This masoor dal recipe can be accomplished quickly, making it my go-to recipe whenever I plan to cook dal.  

Here are the detailed steps to making the masoor dal.

1. Clean and soak the lentils 

  • Do a visual inspection after purchasing the masoor dal. Most of the dal I bought are relatively clean, but it is worth taking a quick look to spot any small stones. 
  • Let the masoor dal pass through a wire mesh strainer to remove any sand and debris. 
  • Rinse the lentils by placing them in a larger bowl. Swirl around the water and change it a few times until it runs clear.
  • Add some water enough to cover the lentils at least one inch above the surface. The lentils are hungry for water and can suck up all the water if there is insufficient water. Set it aside for thirty minutes.
  • Now the lentils are ready for cooking. 
Masoor dal
Masoor dal

2. Prepare the masala mix

The flavor of this recipe mainly depends on the masala base. Don’t be intimidated by the long list of herbs and spices in the recipe. The preparation is straightforward and easy. Once you have all these ingredients ready, it can be completed in a jiffy. 
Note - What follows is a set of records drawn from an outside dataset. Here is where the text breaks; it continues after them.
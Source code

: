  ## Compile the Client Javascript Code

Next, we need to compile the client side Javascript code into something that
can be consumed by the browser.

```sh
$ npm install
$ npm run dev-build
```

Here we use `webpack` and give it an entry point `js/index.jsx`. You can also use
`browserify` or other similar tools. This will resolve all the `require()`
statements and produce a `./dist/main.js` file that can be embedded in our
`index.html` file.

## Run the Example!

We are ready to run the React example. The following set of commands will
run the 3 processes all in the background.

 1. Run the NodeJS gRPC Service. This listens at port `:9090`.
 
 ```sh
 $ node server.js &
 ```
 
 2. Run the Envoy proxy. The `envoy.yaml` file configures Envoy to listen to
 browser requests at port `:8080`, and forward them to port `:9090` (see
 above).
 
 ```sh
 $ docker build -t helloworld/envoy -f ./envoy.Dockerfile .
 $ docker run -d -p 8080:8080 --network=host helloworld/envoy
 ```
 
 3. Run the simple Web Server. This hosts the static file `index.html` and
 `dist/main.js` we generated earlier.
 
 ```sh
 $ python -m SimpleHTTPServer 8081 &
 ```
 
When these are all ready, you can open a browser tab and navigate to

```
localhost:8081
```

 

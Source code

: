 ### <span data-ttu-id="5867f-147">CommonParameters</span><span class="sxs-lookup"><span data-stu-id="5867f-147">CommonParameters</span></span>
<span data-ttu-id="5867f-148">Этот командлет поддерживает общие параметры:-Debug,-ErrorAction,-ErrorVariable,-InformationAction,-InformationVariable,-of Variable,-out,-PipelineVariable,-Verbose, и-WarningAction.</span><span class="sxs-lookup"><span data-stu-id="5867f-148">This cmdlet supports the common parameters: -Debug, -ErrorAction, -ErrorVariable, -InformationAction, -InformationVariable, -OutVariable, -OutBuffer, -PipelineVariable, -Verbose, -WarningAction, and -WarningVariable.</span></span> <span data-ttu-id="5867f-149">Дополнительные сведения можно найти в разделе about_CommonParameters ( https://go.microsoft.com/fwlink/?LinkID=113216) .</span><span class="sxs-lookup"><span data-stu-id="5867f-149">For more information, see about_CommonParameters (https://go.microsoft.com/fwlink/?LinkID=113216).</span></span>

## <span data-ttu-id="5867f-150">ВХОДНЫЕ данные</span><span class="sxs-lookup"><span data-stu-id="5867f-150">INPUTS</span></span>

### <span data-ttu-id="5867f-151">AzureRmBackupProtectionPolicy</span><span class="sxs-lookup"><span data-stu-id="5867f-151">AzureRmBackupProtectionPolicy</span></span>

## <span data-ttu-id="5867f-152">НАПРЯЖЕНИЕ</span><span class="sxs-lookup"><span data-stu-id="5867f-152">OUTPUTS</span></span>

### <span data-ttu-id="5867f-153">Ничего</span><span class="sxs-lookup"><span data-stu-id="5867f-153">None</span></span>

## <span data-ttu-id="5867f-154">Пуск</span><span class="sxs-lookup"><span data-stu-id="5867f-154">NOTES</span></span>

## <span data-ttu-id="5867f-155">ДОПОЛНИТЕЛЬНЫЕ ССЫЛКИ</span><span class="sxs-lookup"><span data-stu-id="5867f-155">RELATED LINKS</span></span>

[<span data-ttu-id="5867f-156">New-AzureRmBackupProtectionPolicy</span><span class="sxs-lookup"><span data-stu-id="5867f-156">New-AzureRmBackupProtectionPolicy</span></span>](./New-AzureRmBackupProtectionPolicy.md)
  • Heat two tablespoons of ghee in a frying pan. Ghee is preferred, but you can use any vegetable oil with a high smoking point as the alternative. 
  • Start the cooking by adding the cumin seeds to the oil. The seeds will start to crackle and release their aroma. Some recipes also include a small number of mustard seeds at this point., which is optional.
  • Add one sprig of curry leaves and the ginger garlic paste. 
  • Another ingredient to saute along with the cumin seeds is green chili. Since I am using a large green chili, I cut it into a few sections. Another way is to finely chop it and add it to the pan after sauteing the onion.
  • After all the spice has turned aromatic, which will take just a minute or two, add the onion. I cut the onions into small dice to shorten the time required to become soft and translucent. The onion adds some texture to the dal since the lentils will eventually disintegrate into a paste. Besides that, it also contributes some flavor to the dal. 
  • Next, throw in some chopped tomatoes and cook for about 6 to 8 minutes or until it starts to disintegrate. I used to cut the tomatoes into relatively large chunks and later learned that coarsely chopped it will drastically reduce the cooking time. 

3. Combine the lentils with the masala mix 

  • Once the tomatoes start to disintegrate (which took only six minutes with the lid on), pour the soaked lentils into the pan and mix well. 
  • I need to add a few more ingredients to spice up the masala base. The three import items are coriander powder, turmeric powder, and Kashmiri chili powder. They are not included in the initial tempering since it is only working for the whole herbs and spices. Turmeric powder has a bright yellow, and Kashmiri chili powder is bright red. The attractive color of dal is mainly derived from these ingredients. 
  • I also add some salt and garam masala. Some recipes do not include garam masala, but it does dramatically improve the overall flavor. 
  • Add water and the masoor dal to the pan and let it cook until it becomes soft. I use one cup (250g dry weight) of masoor dal and 3 cups (750ml) of water, which turn out to be a reasonably thick dal. You can use 4 cups of water for a more dilute dal. Since I have soaked it for thirty minutes, the lentils have absorbed plenty of water and took only fifteen minutes to turn soft.
  • Since I prefer the dal to be pastier, I use a wire whisk to further break down the lentils.
  • Then I add a teaspoon of my favorite herbs, kasuri methi, to enhance the flavor. It is the dry leaves of fenugreek, which has a flavor similar to concentrated celery and fennel. I like its unique taste, which is sold in many Indian foods.
  • Lastly, sprinkle a large tablespoon of chopped coriander leaves, mix well and turn off the heat. 

Tips:

Adjust the saltiness and thickness of the dal. If you plan to reheat the dal later, just cut short the cooking time by five minutes to avoid losing the texture after reheating. 

4. Prepare the tadka 

The last step is to prepare a set of freshly tempered herbs and spices and pour it on the dal before serving. The tadka will significantly enhance the flavor and the presentation since it adds a thin layer of red chili oil and spices on the surface. 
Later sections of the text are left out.